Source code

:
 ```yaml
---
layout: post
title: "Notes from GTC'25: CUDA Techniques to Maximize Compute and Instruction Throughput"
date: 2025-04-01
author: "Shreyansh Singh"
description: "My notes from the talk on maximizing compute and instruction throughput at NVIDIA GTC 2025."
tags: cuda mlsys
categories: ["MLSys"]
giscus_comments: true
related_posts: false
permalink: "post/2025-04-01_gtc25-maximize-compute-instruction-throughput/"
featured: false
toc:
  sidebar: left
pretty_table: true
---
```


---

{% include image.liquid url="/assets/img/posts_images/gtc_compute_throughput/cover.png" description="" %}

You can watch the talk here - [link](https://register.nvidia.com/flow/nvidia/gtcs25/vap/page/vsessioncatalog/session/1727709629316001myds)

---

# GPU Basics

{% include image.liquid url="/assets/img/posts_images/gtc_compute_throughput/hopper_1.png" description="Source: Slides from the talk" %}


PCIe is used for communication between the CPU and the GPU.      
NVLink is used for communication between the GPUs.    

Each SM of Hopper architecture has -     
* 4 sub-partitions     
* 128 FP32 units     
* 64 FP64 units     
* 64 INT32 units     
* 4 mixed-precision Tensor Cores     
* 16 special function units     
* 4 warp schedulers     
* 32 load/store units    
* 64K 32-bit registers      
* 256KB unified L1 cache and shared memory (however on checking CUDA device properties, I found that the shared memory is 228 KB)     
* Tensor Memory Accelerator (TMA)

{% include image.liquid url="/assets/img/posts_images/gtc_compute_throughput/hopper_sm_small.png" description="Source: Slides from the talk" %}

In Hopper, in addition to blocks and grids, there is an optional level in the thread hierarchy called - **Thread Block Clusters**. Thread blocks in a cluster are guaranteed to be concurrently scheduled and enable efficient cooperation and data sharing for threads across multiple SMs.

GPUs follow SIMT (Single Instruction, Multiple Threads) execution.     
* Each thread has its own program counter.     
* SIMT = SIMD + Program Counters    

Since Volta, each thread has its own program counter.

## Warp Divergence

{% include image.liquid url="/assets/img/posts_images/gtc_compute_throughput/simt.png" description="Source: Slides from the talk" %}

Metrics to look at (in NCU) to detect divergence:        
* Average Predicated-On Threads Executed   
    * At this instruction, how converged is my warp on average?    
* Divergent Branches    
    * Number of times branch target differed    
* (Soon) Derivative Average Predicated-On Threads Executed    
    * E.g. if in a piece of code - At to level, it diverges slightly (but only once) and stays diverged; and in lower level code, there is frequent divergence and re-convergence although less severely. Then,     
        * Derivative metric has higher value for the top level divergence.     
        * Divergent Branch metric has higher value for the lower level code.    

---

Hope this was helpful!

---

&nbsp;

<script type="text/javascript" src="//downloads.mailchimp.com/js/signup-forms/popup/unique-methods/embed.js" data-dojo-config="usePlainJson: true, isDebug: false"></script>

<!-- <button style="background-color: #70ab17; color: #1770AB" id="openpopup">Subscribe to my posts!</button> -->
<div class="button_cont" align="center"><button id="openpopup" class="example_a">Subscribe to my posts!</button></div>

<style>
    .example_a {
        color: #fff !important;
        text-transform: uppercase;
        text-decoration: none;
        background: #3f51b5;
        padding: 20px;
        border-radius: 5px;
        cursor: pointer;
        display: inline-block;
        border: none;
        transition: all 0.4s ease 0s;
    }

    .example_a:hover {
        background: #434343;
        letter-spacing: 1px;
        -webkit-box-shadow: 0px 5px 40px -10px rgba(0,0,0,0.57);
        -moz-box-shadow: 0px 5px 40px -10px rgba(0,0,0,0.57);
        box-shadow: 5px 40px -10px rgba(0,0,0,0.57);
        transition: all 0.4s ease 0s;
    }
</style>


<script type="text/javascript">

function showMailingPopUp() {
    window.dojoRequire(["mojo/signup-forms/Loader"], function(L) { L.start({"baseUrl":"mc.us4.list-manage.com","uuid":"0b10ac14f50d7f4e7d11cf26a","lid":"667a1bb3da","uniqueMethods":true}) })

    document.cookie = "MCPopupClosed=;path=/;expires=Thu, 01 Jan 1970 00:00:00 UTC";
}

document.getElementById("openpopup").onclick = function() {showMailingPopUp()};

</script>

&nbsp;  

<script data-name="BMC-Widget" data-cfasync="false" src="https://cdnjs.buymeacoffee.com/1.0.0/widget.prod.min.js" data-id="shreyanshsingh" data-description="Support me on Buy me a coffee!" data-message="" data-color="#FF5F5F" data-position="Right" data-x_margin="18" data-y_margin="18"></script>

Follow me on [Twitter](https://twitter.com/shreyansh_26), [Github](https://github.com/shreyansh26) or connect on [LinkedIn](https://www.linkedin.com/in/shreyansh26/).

====

Retype only the stretch of lines above starting at the one with "64K 32-bit registers" and stopping at the one with "padding: 20px;", exactly as written, with both kept.

* 64K 32-bit registers      
* 256KB unified L1 cache and shared memory (however on checking CUDA device properties, I found that the shared memory is 228 KB)     
* Tensor Memory Accelerator (TMA)

{% include image.liquid url="/assets/img/posts_images/gtc_compute_throughput/hopper_sm_small.png" description="Source: Slides from the talk" %}

In Hopper, in addition to blocks and grids, there is an optional level in the thread hierarchy called - **Thread Block Clusters**. Thread blocks in a cluster are guaranteed to be concurrently scheduled and enable efficient cooperation and data sharing for threads across multiple SMs.

GPUs follow SIMT (Single Instruction, Multiple Threads) execution.     
* Each thread has its own program counter.     
* SIMT = SIMD + Program Counters    

Since Volta, each thread has its own program counter.

## Warp Divergence

{% include image.liquid url="/assets/img/posts_images/gtc_compute_throughput/simt.png" description="Source: Slides from the talk" %}

Metrics to look at (in NCU) to detect divergence:        
* Average Predicated-On Threads Executed   
    * At this instruction, how converged is my warp on average?    
* Divergent Branches    
    * Number of times branch target differed    
* (Soon) Derivative Average Predicated-On Threads Executed    
    * E.g. if in a piece of code - At to level, it diverges slightly (but only once) and stays diverged; and in lower level code, there is frequent divergence and re-convergence although less severely. Then,     
        * Derivative metric has higher value for the top level divergence.     
        * Divergent Branch metric has higher value for the lower level code.    

---

Hope this was helpful!

---

&nbsp;

<script type="text/javascript" src="//downloads.mailchimp.com/js/signup-forms/popup/unique-methods/embed.js" data-dojo-config="usePlainJson: true, isDebug: false"></script>

<!-- <button style="background-color: #70ab17; color: #1770AB" id="openpopup">Subscribe to my posts!</button> -->
<div class="button_cont" align="center"><button id="openpopup" class="example_a">Subscribe to my posts!</button></div>

<style>
    .example_a {
        color: #fff !important;
        text-transform: uppercase;
        text-decoration: none;
        background: #3f51b5;
        padding: 20px;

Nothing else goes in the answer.